Production Trade-offs¶

Counting Sort vs Radix Sort¶

Counting Sort: one pass; perfect when k is small. Loses to Radix when k > 10^6.
Radix Sort: d passes of Counting Sort, each over a small base. Constant-factor overhead but scales to arbitrary bounded ints.

A common production pattern: try Counting Sort if max - min < 10·n; else Radix Sort with base 256. The crossover is empirical, tied to L2/L3 cache size.

Counting Sort vs Hash-Based Group-By¶

For GROUP BY low_cardinality_col, both Counting Sort and hash-based aggregation are O(n). Counting Sort wins when: - The grouping key is a small bounded integer. - The output must be sorted by group key (Counting Sort gives this for free).

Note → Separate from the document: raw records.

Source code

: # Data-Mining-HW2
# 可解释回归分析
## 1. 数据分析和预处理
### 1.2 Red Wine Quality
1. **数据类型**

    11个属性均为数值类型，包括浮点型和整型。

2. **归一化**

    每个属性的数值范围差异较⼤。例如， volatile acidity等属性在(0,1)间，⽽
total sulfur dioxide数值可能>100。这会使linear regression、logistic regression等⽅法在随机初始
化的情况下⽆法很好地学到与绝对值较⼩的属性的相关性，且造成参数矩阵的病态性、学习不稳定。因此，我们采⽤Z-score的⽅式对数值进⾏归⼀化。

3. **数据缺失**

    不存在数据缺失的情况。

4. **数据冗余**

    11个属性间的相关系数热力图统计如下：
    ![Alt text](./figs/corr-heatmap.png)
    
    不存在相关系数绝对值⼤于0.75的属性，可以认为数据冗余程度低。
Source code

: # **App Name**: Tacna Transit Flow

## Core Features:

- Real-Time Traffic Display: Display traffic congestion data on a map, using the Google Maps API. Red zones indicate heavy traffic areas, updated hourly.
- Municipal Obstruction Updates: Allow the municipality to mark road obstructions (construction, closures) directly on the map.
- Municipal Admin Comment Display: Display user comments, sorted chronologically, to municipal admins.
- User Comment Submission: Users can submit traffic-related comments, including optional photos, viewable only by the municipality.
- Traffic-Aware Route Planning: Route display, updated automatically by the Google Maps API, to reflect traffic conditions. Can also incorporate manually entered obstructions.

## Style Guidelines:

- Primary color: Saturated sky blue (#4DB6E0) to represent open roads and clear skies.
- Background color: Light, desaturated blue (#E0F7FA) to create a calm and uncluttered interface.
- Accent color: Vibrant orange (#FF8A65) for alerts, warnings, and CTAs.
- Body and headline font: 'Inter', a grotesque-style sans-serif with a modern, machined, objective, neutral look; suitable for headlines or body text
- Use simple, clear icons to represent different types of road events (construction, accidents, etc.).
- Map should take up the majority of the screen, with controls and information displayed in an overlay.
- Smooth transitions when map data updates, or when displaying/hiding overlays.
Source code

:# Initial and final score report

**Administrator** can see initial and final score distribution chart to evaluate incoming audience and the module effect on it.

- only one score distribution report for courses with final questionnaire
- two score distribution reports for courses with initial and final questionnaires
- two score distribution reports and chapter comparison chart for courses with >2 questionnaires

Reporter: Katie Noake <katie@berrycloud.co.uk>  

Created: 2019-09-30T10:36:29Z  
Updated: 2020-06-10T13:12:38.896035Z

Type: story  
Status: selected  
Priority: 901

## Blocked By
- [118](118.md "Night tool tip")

Hash aggregation wins when: - Keys are strings or 64-bit hashes. - The query doesn't need sorted output.

Counting Sort vs Trie/Bucket Counting¶

For string-keyed inputs (e.g., URLs, hostnames), neither Counting Sort nor Radix Sort works directly. You either: - Build a trie and walk it in-order (O(N) where N = total string length). - Hash strings to small ints and Counting Sort the hashes (loses original lexical order).

Latency vs Throughput¶

Latency-sensitive (real-time): Counting Sort's O(n + k) worst-case is fully predictable — no tail latency.
Throughput-sensitive (batch): Counting Sort wins on small k but consumes more memory bandwidth per element than Quick Sort.

Summary¶

At senior level, Counting Sort is the architectural primitive behind GPU sorts, columnar database ORDER BY over low-cardinality columns, distributed range partitioning, histogram equalisation, and the inner loop of every Radix Sort implementation. The key insights:

k is the only knob. Counting Sort wins precisely when k = O(n) and the count array fits in L3 cache. Outside that envelope, Radix Sort or TimSort wins.
Parallelism is natural. Three independent phases — local histograms, global prefix sum, disjoint scatter — give nearly linear speedup on multi-core hardware.
Distribution is histogram-based. Counting Sort in distributed systems isn't about sorting the data, it's about deriving partition boundaries from a global histogram.
The CPU bandwidth model dominates. A well-tuned Counting Sort approaches the memory bandwidth of the machine; comparison sorts cap out far below that ceiling.
Algorithm selection is dynamic. Production database engines inspect column cardinality at plan time and switch between Counting, Radix, and TimSort. Hard-coding one algorithm is a senior-level mistake.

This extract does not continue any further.